### [YOUR GOAL]
The output should be all lines of the entries below in which the word "scanning" occurs.

Stored data entries:
▶
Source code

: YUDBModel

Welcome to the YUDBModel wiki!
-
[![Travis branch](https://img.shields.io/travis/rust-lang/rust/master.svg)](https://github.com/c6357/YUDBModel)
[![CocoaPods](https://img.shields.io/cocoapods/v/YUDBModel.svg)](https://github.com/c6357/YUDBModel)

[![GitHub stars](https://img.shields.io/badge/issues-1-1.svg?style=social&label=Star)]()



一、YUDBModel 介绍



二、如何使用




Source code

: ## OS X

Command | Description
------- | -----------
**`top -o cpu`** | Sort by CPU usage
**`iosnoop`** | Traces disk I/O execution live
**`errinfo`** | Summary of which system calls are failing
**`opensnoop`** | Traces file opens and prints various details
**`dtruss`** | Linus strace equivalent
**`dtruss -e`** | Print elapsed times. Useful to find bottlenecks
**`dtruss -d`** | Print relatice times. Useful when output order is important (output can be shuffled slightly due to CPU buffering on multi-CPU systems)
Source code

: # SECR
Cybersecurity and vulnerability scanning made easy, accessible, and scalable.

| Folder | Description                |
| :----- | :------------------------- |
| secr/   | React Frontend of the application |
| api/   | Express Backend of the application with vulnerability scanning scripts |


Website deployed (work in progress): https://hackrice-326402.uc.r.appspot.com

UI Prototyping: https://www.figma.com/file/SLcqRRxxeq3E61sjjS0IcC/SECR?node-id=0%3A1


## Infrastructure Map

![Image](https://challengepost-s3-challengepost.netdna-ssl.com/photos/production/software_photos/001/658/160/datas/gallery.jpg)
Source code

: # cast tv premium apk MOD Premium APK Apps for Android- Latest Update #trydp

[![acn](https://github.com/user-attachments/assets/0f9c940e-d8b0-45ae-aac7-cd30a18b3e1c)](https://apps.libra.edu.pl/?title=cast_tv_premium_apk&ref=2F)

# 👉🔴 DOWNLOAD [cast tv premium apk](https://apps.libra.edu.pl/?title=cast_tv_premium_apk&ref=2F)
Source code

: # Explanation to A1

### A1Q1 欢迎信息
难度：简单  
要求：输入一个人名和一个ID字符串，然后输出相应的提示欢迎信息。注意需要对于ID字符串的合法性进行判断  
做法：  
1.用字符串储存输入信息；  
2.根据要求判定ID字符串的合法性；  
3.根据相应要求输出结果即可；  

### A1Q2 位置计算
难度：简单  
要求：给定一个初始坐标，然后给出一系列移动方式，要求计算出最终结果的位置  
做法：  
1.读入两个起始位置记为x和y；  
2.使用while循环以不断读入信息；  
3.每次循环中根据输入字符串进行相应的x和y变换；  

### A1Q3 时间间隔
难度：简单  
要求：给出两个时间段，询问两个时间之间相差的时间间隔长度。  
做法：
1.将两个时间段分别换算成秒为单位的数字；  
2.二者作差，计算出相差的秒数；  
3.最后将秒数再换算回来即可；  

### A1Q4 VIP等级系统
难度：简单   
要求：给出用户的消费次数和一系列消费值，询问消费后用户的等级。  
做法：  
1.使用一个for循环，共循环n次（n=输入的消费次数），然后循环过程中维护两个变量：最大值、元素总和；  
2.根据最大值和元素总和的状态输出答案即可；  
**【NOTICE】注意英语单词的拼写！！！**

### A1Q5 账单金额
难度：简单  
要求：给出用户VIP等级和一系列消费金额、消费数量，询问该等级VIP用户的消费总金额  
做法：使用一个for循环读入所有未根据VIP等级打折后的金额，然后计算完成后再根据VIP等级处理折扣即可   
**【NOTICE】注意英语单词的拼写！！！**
◀
### [RESULT OF THIS TASK]
Cybersecurity and vulnerability scanning made easy, accessible, and scalable.
| api/   | Express Backend of the application with vulnerability scanning scripts |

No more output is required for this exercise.